Records drawn from a dataset:
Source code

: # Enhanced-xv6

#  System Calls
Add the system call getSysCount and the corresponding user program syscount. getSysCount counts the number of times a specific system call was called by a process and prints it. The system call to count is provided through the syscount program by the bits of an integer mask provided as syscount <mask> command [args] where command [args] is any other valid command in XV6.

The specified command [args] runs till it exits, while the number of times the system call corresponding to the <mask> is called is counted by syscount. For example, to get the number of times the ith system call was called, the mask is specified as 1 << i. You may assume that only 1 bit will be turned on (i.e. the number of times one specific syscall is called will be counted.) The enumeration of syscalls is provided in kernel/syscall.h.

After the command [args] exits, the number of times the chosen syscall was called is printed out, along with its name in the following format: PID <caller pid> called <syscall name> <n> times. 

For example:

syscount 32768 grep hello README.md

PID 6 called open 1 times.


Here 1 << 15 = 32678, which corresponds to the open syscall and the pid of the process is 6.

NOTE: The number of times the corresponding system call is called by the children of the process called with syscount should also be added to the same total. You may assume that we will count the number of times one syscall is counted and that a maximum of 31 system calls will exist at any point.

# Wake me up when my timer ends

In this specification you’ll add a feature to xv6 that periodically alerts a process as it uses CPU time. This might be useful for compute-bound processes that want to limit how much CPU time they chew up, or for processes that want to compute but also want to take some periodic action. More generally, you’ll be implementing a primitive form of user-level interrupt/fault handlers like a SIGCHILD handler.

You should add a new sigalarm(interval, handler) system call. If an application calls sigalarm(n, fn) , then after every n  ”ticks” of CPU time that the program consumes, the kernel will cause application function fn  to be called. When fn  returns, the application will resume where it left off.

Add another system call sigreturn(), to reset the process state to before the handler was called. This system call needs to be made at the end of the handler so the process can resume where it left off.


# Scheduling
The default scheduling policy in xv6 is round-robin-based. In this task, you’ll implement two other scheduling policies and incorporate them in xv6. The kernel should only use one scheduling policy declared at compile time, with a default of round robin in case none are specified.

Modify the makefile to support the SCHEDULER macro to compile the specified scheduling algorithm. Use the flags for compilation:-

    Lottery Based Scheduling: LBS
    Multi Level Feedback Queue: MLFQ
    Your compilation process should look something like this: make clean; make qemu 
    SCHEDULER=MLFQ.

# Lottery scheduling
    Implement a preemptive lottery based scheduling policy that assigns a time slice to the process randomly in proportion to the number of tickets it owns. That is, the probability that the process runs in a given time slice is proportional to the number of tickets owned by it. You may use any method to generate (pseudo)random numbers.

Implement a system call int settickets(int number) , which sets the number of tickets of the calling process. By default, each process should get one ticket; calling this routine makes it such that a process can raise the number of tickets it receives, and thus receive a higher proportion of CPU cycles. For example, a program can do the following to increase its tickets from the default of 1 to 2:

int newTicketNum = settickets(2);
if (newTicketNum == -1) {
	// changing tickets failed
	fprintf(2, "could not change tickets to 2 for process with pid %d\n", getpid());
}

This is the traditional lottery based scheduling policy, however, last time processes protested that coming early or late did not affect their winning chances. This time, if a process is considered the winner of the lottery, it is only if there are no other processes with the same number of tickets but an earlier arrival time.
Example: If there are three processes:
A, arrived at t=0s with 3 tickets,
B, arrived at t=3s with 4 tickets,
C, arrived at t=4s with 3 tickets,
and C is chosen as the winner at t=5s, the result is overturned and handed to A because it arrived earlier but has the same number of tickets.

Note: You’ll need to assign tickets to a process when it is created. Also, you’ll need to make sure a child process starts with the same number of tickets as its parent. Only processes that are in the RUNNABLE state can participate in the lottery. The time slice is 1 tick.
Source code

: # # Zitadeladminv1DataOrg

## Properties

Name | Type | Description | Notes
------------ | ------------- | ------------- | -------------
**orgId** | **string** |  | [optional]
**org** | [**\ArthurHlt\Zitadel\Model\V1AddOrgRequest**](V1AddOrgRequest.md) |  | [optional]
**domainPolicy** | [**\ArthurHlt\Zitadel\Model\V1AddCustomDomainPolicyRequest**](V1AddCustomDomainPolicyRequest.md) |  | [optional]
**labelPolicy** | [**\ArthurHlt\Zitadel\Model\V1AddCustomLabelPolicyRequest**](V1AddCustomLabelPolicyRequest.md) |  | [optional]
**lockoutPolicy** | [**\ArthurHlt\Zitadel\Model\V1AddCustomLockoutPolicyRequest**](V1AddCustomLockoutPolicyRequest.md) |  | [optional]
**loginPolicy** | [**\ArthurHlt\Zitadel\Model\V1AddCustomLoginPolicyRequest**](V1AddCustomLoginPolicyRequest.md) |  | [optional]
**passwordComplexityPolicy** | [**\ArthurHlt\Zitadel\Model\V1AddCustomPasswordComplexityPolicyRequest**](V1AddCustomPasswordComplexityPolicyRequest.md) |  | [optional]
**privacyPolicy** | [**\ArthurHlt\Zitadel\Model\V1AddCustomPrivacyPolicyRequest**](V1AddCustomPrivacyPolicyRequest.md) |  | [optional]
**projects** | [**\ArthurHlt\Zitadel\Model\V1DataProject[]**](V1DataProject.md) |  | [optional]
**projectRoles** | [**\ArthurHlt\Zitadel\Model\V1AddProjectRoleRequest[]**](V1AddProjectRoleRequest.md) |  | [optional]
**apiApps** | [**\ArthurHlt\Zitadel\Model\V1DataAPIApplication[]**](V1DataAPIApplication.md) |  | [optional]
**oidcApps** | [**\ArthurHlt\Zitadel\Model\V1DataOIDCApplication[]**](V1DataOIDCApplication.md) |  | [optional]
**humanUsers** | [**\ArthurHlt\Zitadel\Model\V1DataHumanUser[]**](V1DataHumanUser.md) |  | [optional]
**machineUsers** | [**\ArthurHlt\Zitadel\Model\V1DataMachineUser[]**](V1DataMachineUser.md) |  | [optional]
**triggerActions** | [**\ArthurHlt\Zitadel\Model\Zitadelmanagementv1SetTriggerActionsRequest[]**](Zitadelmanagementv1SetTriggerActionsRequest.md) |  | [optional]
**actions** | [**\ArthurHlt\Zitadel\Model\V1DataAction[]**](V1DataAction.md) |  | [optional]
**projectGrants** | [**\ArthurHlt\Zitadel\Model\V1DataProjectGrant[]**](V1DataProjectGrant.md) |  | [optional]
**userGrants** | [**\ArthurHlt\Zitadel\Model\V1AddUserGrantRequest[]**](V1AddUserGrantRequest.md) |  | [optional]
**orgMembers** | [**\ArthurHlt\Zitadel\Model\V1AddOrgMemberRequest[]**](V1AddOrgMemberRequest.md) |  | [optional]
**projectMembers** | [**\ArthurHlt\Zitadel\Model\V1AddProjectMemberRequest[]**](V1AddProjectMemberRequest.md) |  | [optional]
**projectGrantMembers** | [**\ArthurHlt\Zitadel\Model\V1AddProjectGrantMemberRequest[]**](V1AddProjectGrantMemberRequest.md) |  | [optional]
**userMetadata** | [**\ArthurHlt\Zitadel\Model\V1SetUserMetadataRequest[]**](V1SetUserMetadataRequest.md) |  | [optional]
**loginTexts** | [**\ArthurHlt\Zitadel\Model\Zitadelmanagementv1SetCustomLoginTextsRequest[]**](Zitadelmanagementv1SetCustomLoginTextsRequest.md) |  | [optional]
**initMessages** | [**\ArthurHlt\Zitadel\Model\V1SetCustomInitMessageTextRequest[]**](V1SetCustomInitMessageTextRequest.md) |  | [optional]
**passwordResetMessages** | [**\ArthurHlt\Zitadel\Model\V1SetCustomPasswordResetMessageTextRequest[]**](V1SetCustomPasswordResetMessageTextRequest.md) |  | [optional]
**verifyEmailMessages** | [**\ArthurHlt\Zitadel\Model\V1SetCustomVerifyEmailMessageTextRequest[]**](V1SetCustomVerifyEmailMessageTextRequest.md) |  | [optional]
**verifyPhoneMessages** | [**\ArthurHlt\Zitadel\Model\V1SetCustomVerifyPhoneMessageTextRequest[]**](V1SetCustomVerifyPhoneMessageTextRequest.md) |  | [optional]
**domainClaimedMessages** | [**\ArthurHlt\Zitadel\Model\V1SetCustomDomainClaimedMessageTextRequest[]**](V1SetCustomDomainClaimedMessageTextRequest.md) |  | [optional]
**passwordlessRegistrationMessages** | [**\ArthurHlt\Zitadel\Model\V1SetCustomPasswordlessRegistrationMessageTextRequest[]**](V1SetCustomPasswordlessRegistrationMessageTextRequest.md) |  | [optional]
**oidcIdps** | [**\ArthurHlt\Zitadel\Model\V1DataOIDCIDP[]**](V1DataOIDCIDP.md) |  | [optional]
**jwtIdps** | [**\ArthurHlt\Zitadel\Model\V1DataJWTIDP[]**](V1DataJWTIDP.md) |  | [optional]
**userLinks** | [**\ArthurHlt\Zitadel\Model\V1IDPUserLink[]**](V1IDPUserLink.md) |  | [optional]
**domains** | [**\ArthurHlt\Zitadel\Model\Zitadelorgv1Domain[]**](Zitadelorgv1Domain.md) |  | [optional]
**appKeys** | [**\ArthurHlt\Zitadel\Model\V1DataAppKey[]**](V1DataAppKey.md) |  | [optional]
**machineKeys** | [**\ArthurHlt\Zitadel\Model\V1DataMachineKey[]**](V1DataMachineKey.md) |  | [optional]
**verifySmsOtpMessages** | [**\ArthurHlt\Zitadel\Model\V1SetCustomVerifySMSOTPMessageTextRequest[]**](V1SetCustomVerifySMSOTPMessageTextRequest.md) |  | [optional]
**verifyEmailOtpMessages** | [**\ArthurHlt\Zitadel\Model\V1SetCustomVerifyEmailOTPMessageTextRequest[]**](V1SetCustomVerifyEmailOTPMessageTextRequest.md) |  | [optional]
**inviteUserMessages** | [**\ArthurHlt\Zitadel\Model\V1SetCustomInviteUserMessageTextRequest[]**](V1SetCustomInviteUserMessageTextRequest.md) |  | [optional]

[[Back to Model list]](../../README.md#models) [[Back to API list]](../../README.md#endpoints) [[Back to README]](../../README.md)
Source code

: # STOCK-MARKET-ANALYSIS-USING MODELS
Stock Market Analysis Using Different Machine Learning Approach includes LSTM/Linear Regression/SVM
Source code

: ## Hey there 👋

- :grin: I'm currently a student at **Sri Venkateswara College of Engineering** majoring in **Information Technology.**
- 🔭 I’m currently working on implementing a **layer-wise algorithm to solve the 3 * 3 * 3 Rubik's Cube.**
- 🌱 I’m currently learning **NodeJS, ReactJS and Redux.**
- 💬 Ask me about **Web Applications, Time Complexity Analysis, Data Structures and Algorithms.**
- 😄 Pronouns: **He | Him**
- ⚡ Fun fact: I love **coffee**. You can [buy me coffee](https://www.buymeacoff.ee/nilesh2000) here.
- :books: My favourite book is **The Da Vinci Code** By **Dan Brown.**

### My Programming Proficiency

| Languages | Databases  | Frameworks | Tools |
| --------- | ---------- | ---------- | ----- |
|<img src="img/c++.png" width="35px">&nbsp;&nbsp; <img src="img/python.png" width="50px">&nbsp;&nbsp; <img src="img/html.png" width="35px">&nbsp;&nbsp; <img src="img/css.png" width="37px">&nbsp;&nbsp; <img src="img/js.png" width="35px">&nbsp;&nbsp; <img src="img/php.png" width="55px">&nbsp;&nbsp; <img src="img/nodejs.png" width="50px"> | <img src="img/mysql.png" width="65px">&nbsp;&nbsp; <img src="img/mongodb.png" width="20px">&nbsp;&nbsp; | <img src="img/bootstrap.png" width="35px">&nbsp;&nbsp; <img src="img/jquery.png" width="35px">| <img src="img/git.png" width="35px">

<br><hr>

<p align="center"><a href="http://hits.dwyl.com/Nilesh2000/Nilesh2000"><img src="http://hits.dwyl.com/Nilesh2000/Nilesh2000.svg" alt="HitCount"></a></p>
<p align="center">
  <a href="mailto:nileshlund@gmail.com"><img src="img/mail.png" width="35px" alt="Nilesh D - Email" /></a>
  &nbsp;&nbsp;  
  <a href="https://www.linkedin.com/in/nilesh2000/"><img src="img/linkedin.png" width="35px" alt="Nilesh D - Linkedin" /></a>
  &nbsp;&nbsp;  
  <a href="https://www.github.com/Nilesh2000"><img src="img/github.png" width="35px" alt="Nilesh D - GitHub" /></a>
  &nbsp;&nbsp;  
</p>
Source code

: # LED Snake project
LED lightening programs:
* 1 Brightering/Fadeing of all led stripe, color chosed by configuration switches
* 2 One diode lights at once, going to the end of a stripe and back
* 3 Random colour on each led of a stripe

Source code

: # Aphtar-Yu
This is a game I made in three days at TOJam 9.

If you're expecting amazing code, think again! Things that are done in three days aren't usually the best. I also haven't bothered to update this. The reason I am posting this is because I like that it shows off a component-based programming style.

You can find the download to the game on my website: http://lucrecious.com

**YOUR TASK:** Begin at the top of the records above and quote each line exactly, ending with the line that contains "Here 1 << 15".

**RESULT OF THE TASK:**
Source code

: # Enhanced-xv6

#  System Calls
Add the system call getSysCount and the corresponding user program syscount. getSysCount counts the number of times a specific system call was called by a process and prints it. The system call to count is provided through the syscount program by the bits of an integer mask provided as syscount <mask> command [args] where command [args] is any other valid command in XV6.

The specified command [args] runs till it exits, while the number of times the system call corresponding to the <mask> is called is counted by syscount. For example, to get the number of times the ith system call was called, the mask is specified as 1 << i. You may assume that only 1 bit will be turned on (i.e. the number of times one specific syscall is called will be counted.) The enumeration of syscalls is provided in kernel/syscall.h.

After the command [args] exits, the number of times the chosen syscall was called is printed out, along with its name in the following format: PID <caller pid> called <syscall name> <n> times. 

For example:

syscount 32768 grep hello README.md

PID 6 called open 1 times.


Here 1 << 15 = 32678, which corresponds to the open syscall and the pid of the process is 6.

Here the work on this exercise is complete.